Projects

Integrated Waste Management Program

 
 

In 2012, AEN along with local partners Green Lane NGO and Urban Foundation for Sustainable Development (UFSD) launched the Integrated Waste Management Project (IWMP) in the town of Berd in Northern Armenia.  The project had three separate components; education, capacity building and the construction of a landfill. 

Through the IWMP, AEN accomplished the following objectives:

1) Help the region create a sustainable plan to collect, reuse, recycle and/or deposit their solid wastes. AEN secured and distributed recycling bins throughout Berd. AEN supported the exchange of two international experts to visit the project site in Armenia. In 2012, Benjamin Walmer, a U.S.-based architect, visited the site for an onsite analysis to select a new site for AEN’s planned sanitary landfill and develop a project concept design.

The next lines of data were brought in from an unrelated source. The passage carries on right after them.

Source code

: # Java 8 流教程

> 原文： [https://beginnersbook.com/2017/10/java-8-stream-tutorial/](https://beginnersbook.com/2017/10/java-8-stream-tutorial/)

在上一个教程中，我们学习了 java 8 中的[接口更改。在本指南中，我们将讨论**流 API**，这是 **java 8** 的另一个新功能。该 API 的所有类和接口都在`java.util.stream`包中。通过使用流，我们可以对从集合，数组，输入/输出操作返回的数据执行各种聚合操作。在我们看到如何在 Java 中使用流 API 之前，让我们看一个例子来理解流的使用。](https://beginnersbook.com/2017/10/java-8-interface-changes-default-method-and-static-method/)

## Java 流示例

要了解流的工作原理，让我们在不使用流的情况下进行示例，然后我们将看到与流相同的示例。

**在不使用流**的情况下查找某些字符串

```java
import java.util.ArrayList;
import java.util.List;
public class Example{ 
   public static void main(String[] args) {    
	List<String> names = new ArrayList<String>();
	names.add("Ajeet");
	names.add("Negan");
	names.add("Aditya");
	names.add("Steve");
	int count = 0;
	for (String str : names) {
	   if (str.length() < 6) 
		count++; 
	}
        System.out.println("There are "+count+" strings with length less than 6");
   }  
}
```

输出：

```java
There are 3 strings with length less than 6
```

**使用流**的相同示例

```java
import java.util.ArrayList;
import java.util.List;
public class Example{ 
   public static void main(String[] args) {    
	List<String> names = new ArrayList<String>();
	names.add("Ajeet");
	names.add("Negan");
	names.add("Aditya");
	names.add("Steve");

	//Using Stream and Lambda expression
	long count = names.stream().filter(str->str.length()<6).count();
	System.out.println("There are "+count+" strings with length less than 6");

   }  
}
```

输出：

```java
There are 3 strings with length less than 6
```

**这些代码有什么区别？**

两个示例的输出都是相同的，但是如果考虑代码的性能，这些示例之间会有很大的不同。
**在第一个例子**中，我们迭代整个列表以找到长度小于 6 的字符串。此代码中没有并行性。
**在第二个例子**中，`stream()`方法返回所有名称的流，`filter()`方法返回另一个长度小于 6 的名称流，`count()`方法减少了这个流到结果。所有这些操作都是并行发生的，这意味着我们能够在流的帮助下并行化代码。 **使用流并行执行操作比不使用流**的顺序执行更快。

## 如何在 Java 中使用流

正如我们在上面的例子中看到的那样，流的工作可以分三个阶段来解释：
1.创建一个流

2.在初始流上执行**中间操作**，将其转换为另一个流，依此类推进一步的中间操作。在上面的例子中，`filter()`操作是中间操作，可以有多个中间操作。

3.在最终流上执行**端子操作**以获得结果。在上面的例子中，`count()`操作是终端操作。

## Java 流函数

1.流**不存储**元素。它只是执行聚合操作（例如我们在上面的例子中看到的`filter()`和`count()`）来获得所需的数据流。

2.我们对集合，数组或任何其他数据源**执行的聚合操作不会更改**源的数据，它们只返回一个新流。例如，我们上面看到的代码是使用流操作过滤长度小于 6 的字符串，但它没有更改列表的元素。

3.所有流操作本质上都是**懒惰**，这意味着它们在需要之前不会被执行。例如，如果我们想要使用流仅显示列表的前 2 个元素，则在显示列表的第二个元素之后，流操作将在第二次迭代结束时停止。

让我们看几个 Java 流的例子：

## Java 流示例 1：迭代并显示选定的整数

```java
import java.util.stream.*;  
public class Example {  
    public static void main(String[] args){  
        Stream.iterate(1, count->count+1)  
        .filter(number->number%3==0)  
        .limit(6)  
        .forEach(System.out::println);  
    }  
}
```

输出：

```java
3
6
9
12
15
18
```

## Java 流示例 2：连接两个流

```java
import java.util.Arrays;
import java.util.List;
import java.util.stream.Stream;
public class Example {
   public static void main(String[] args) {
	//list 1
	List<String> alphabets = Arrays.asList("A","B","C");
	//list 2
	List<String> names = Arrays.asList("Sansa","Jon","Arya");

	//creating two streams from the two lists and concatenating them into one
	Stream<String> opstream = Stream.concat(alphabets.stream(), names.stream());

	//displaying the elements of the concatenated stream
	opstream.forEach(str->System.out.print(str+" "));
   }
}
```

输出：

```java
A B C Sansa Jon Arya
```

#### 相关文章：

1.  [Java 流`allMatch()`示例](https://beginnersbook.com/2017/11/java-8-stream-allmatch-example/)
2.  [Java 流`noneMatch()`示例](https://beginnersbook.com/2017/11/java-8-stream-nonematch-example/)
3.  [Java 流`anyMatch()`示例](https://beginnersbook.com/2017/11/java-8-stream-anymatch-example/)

In 2014, Antranik Saiyan, a U.S.-based engineer visited the site to conduct an initial feasibility study for the construction of an appropriate technology landfill in Berd and a basic blueprint for construction. 

Funding has not yet been secured to construct the landfill.  

2) Develop a Teacher's Guide and train 10 teachers from 5 schools in Berd in providing environmental education to children. The educational component of the IWMP was completed in 2013. AEN hosted the Green Berd Festival in Berd as a closing of the educational component of the IWMP, in which received training.

3) AEN launched its #WarOnWaste Campaign and developed public service announcements on waste. AEN conducted various workshops and presentations in composting and reuse of solid wastes.

Armenia is still currently being choked by trash and is in desperate need of sanitary waste management infrastructure. Wastes are typically deposited in gorges, ravines, natural depressions, or in streams. Dumps in Armenia do not have protective barriers to keep toxic leachates from seeping into the soil and eventually into the water table.  Additionally, wastes of all varieties are routinely burned; releasing toxic fumes into the atmosphere. 

AEN envisions that villages, in close proximity to one another, combine resources to create regional landfills.  Regional landfills negate the necessity to construct 400 separate fills. In the case of Armenia, using this approach, perhaps 50 -60 regional appropriate technology sanitary landfills would suffice.

The time has come for Armenia to address this issue.  AEN believes that villages are ready to address the growing problem that is waste management.